BookmarkSubscribeRSS Feed
🔒 This topic is solved and locked. Need further help from the community? Please sign in and ask a new question.
AbuChowdhury
Fluorite | Level 6

Hi,

I am an almost new SAS user. I have a query that I am writing below.

I have many datasets and each dataset contains many different variables (firms). These datasets contain time series of price data of those firms. I need to perform some equations for all those variables. For this, I formed the array. But the problem is that I need to define arrays for each equation. And since each dataset has different number of variables, I need to change the number of array elements for each dataset. Is there any way to reduce this task? I think macro can solve this. Any suggested solutions will be highly appreciated.

Abu Chowdhury

1 ACCEPTED SOLUTION

Accepted Solutions
Tom
Super User Tom
Super User

Since you are explicitly listing the variables you no longer need the tricks to skip the extra numeric variable for DATE. So take out the extra SET and the +1 in the array indexing.

You can't use the same list of variables for all of the arrays. Since except for the input list (array VAR) you are making NEW variables you do not need to list the variable names since SAS will automatically create them for you by adding numeric suffix to the array name.. If it is less confusing you can replace "array rvar(&nvar);"  with "array rvar rvar1 - rvar&nvar;".

%let varlist = CA45245E1097 ... US98974P1003 ; /***I wrote all the variable names***/

%let nvar = %sysfunc(countw(&varlist,%str( )));

data P20040by01;

  set Benchmar.P20040by0 (keep = date &varlist);

*set Benchmar.P20040by0;

  array var (&nvar) &varlist;

  array rvar (&nvar) &varlist;

  array gvar (&nvar) &varlist;

  array lgvar (&nvar) &varlist;

  array ret (&nvar) &varlist;

  do i = 1 to &nvar;

    rvar(i) = (var(i+1)-lag(var(i+1)))/lag(var(i+1));

    gvar(i) = rvar(i)+1;

    lgvar(i) = lag(gvar(i));

  end;

  rgla = mean( of lgvar(*) );

  do i = 1 to &nvar;

    ret(i) = (rvar(i)*lgvar(i))/rgla;

  end;

run;

View solution in original post

12 REPLIES 12
LinusH
Tourmaline | Level 20

It sounds like a task that could be solved.

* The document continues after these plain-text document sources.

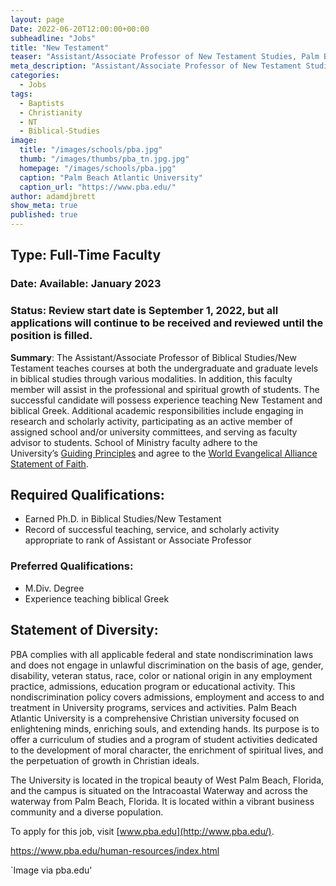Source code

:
 ```yaml
---
layout: page
Date: 2022-06-20T12:00:00+00:00
subheadline: "Jobs"
title: "New Testament"
teaser: "Assistant/Associate Professor of New Testament Studies, Palm Beach Atlantic University"
meta_description: "Assistant/Associate Professor of New Testament Studies, Palm Beach Atlantic University"
categories:
  - Jobs
tags:
  - Baptists
  - Christianity
  - NT
  - Biblical-Studies
image:
  title: "/images/schools/pba.jpg"
  thumb: "/images/thumbs/pba_tn.jpg.jpg"
  homepage: "/images/schools/pba.jpg"
  caption: "Palm Beach Atlantic University"
  caption_url: "https://www.pba.edu/"
author: adamdjbrett
show_meta: true
published: true
---
```


## **Type**: Full-Time Faculty

### **Date**: Available: January 2023

### **Status**: Review start date is September 1, 2022, but all applications will continue to be received and reviewed until the position is filled.

**Summary**: The Assistant/Associate Professor of Biblical Studies/New Testament teaches courses at both the undergraduate and graduate levels in biblical studies through various modalities. In addition, this faculty member will assist in the professional and spiritual growth of students. The successful candidate will possess experience teaching New Testament and biblical Greek. Additional academic responsibilities include engaging in research and scholarly activity, participating as an active member of assigned school and/or university committees, and serving as faculty advisor to students. School of Ministry faculty adhere to the University’s [Guiding Principles](https://www.pba.edu/campus-life/christian-community/guiding-principles.html) and agree to the [World Evangelical Alliance Statement of Faith](https://worldea.org/who-we-are/statement-of-faith).

## **Required Qualifications**:

*   Earned Ph.D. in Biblical Studies/New Testament
*   Record of successful teaching, service, and scholarly activity appropriate to rank of Assistant or Associate Professor

### **Preferred** **Qualifications**:

*   M.Div. Degree
*   Experience teaching biblical Greek

## **Statement of Diversity:**

PBA complies with all applicable federal and state nondiscrimination laws and does not engage in unlawful discrimination on the basis of age, gender, disability, veteran status, race, color or national origin in any employment practice, admissions, education program or educational activity. This nondiscrimination policy covers admissions, employment and access to and treatment in University programs, services and activities. Palm Beach Atlantic University is a comprehensive Christian university focused on enlightening minds, enriching souls, and extending hands. Its purpose is to offer a curriculum of studies and a program of student activities dedicated to the development of moral character, the enrichment of spiritual lives, and the perpetuation of growth in Christian ideals.

The University is located in the tropical beauty of West Palm Beach, Florida, and the campus is situated on the Intracoastal Waterway and across the waterway from Palm Beach, Florida. It is located within a vibrant business community and a diverse population.

To apply for this job, visit [www.pba.edu](http://www.pba.edu/).

<https://www.pba.edu/human-resources/index.html>

`Image via pba.edu'
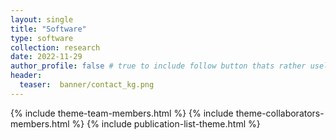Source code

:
 ```yaml
---
layout: single
title: "Software"
type: software
collection: research
date: 2022-11-29
author_profile: false # true to include follow button thats rather useless it seems without further configuration
header:
  teaser:  banner/contact_kg.png
---
```


{% include theme-team-members.html %}
{% include theme-collaborators-members.html %}
{% include publication-list-theme.html %}
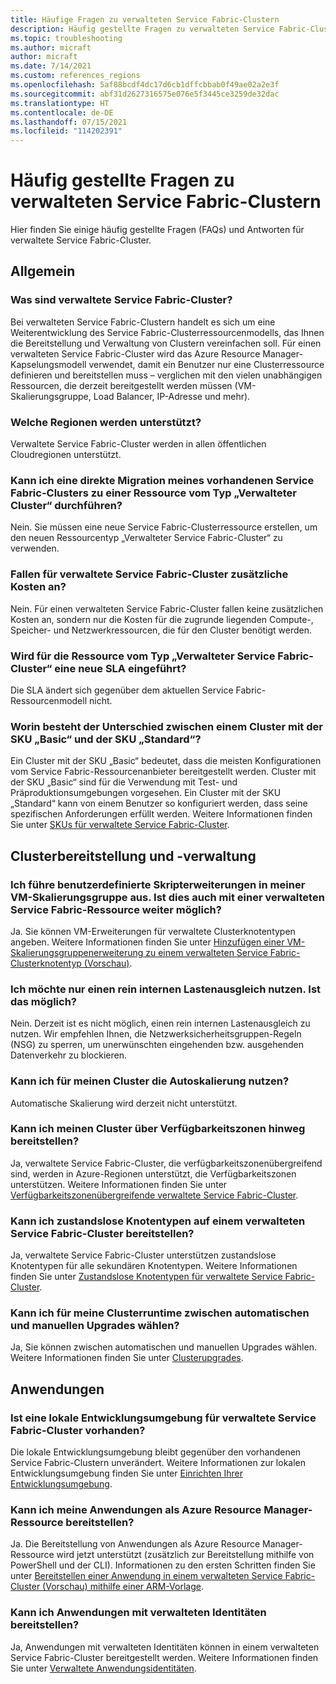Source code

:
 ```yaml
---
title: Häufige Fragen zu verwalteten Service Fabric-Clustern
description: Häufig gestellte Fragen zu verwalteten Service Fabric-Clustern, z. B. in Bezug auf Funktionen, Anwendungsfälle und gängige Szenarien.
ms.topic: troubleshooting
ms.author: micraft
author: micraft
ms.date: 7/14/2021
ms.custom: references_regions
ms.openlocfilehash: 5af88bcdf4dc17d6cb1dffcbbab0f49ae02a2e3f
ms.sourcegitcommit: abf31d2627316575e076e5f3445ce3259de32dac
ms.translationtype: HT
ms.contentlocale: de-DE
ms.lasthandoff: 07/15/2021
ms.locfileid: "114202391"
---
```

# <a name="service-fabric-managed-clusters-frequently-asked-questions"></a>Häufig gestellte Fragen zu verwalteten Service Fabric-Clustern

Hier finden Sie einige häufig gestellte Fragen (FAQs) und Antworten für verwaltete Service Fabric-Cluster.

## <a name="general"></a>Allgemein

### <a name="what-are-service-fabric-managed-clusters"></a>Was sind verwaltete Service Fabric-Cluster?

Bei verwalteten Service Fabric-Clustern handelt es sich um eine Weiterentwicklung des Service Fabric-Clusterressourcenmodells, das Ihnen die Bereitstellung und Verwaltung von Clustern vereinfachen soll. Für einen verwalteten Service Fabric-Cluster wird das Azure Resource Manager-Kapselungsmodell verwendet, damit ein Benutzer nur eine Clusterressource definieren und bereitstellen muss – verglichen mit den vielen unabhängigen Ressourcen, die derzeit bereitgestellt werden müssen (VM-Skalierungsgruppe, Load Balancer, IP-Adresse und mehr).

### <a name="what-regions-are-supported"></a>Welche Regionen werden unterstützt?

Verwaltete Service Fabric-Cluster werden in allen öffentlichen Cloudregionen unterstützt.

### <a name="can-i-do-an-in-place-migration-of-my-existing-service-fabric-cluster-to-a-managed-cluster-resource"></a>Kann ich eine direkte Migration meines vorhandenen Service Fabric-Clusters zu einer Ressource vom Typ „Verwalteter Cluster“ durchführen?

Nein. Sie müssen eine neue Service Fabric-Clusterressource erstellen, um den neuen Ressourcentyp „Verwalteter Service Fabric-Cluster“ zu verwenden.

### <a name="is-there-an-additional-cost-for-service-fabric-managed-clusters"></a>Fallen für verwaltete Service Fabric-Cluster zusätzliche Kosten an?

Nein. Für einen verwalteten Service Fabric-Cluster fallen keine zusätzlichen Kosten an, sondern nur die Kosten für die zugrunde liegenden Compute-, Speicher- und Netzwerkressourcen, die für den Cluster benötigt werden.

### <a name="is-there-a-new-sla-introduced-by-the-service-fabric-managed-cluster-resource"></a>Wird für die Ressource vom Typ „Verwalteter Service Fabric-Cluster“ eine neue SLA eingeführt?

Die SLA ändert sich gegenüber dem aktuellen Service Fabric-Ressourcenmodell nicht.

### <a name="what-is-the-difference-between-a-basic-and-standard-sku-cluster"></a>Worin besteht der Unterschied zwischen einem Cluster mit der SKU „Basic“ und der SKU „Standard“?

Ein Cluster mit der SKU „Basic“ bedeutet, dass die meisten Konfigurationen vom Service Fabric-Ressourcenanbieter bereitgestellt werden. Cluster mit der SKU „Basic“ sind für die Verwendung mit Test- und Präproduktionsumgebungen vorgesehen. Ein Cluster mit der SKU „Standard“ kann von einem Benutzer so konfiguriert werden, dass seine spezifischen Anforderungen erfüllt werden. Weitere Informationen finden Sie unter [SKUs für verwaltete Service Fabric-Cluster](./overview-managed-cluster.md#service-fabric-managed-cluster-skus).

## <a name="cluster-deployment-and-management"></a>Clusterbereitstellung und -verwaltung

### <a name="i-run-custom-script-extensions-on-my-virtual-machine-scale-set-can-i-continue-to-do-that-with-a-managed-service-fabric-resource"></a>Ich führe benutzerdefinierte Skripterweiterungen in meiner VM-Skalierungsgruppe aus. Ist dies auch mit einer verwalteten Service Fabric-Ressource weiter möglich?

Ja. Sie können VM-Erweiterungen für verwaltete Clusterknotentypen angeben. Weitere Informationen finden Sie unter [Hinzufügen einer VM-Skalierungsgruppenerweiterung zu einem verwalteten Service Fabric-Clusterknotentyp (Vorschau)](./how-to-managed-cluster-vmss-extension.md).

### <a name="i-want-to-have-an-internal-only-load-balancer-is-that-possible"></a>Ich möchte nur einen rein internen Lastenausgleich nutzen. Ist das möglich?

Nein. Derzeit ist es nicht möglich, einen rein internen Lastenausgleich zu nutzen. Wir empfehlen Ihnen, die Netzwerksicherheitsgruppen-Regeln (NSG) zu sperren, um unerwünschten eingehenden bzw. ausgehenden Datenverkehr zu blockieren.

### <a name="can-i-autoscale-my-cluster"></a>Kann ich für meinen Cluster die Autoskalierung nutzen?

Automatische Skalierung wird derzeit nicht unterstützt.

### <a name="can-i-deploy-my-cluster-across-availability-zones"></a>Kann ich meinen Cluster über Verfügbarkeitszonen hinweg bereitstellen?

Ja, verwaltete Service Fabric-Cluster, die verfügbarkeitszonenübergreifend sind, werden in Azure-Regionen unterstützt, die Verfügbarkeitszonen unterstützen. Weitere Informationen finden Sie unter [Verfügbarkeitszonenübergreifende verwaltete Service Fabric-Cluster](./how-to-managed-cluster-availability-zones.md).

### <a name="can-i-deploy-stateless-node-types-on-a-service-fabric-managed-cluster"></a>Kann ich zustandslose Knotentypen auf einem verwalteten Service Fabric-Cluster bereitstellen? 

Ja, verwaltete Service Fabric-Cluster unterstützen zustandslose Knotentypen für alle sekundären Knotentypen. Weitere Informationen finden Sie unter [Zustandslose Knotentypen für verwaltete Service Fabric-Cluster](./how-to-managed-cluster-stateless-node-type.md).

### <a name="can-i-select-between-automatic-and-manual-upgrades-for-my-cluster-runtime"></a>Kann ich für meine Clusterruntime zwischen automatischen und manuellen Upgrades wählen?

Ja, Sie können zwischen automatischen und manuellen Upgrades wählen. Weitere Informationen finden Sie unter [Clusterupgrades](./how-to-managed-cluster-upgrades.md).

## <a name="applications"></a>Anwendungen

### <a name="is-there-a-local-development-experience-for-service-fabric-managed-clusters"></a>Ist eine lokale Entwicklungsumgebung für verwaltete Service Fabric-Cluster vorhanden?

Die lokale Entwicklungsumgebung bleibt gegenüber den vorhandenen Service Fabric-Clustern unverändert. Weitere Informationen zur lokalen Entwicklungsumgebung finden Sie unter [Einrichten Ihrer Entwicklungsumgebung](./service-fabric-get-started.md).

### <a name="can-i-deploy-my-applications-as-an-azure-resource-manager-resource"></a>Kann ich meine Anwendungen als Azure Resource Manager-Ressource bereitstellen?

Ja. Die Bereitstellung von Anwendungen als Azure Resource Manager-Ressource wird jetzt unterstützt (zusätzlich zur Bereitstellung mithilfe von PowerShell und der CLI). Informationen zu den ersten Schritten finden Sie unter [Bereitstellen einer Anwendung in einem verwalteten Service Fabric-Cluster (Vorschau) mithilfe einer ARM-Vorlage](./how-to-managed-cluster-app-deployment-template.md).

### <a name="can-i-deploy-applications-with-managed-identities"></a>Kann ich Anwendungen mit verwalteten Identitäten bereitstellen?

 Ja, Anwendungen mit verwalteten Identitäten können in einem verwalteten Service Fabric-Cluster bereitgestellt werden. Weitere Informationen finden Sie unter [Verwaltete Anwendungsidentitäten](./concepts-managed-identity.md).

But please try to explain your requirement in more detail, perhaps with sample data set structure(s), and equation logic you need to apply to the variables.

Data never sleeps
AbuChowdhury
Fluorite | Level 6

I wrote the following codes:

data P20040by01;

set Benchmar.P20040by0 (keep = Date CA45245E1097      CH0018666781 … … … US98974P1003;

Array var {104} CA45245E1097  CH0018666781 … … … US98974P1003;

Array rvar {104} r1 r2 … … … r104;

Array gvar {104} rg1 rg2 … … … rg104;

Array lgvar {104} rgl1 rgl2 … … … rgl104;

do i = 1 to 104;

rvar{i} = (var{i}-lag(var{i}))/lag(var{i});

gvar {i} = rvar{i}+1;

lgvar {i} = lag(gvar {i});

end;

rgla = mean (rgl1, rgl2, … … … rgl104);

Array ret {104} ret1 ret2 … … … ret104;

do i = 1 to 104;

ret {i} = (rvar{i}*lgvar{i})/rgla;

end;

run;


Description of array names are as follows:

var: price data of each variable. Each variable is a firm.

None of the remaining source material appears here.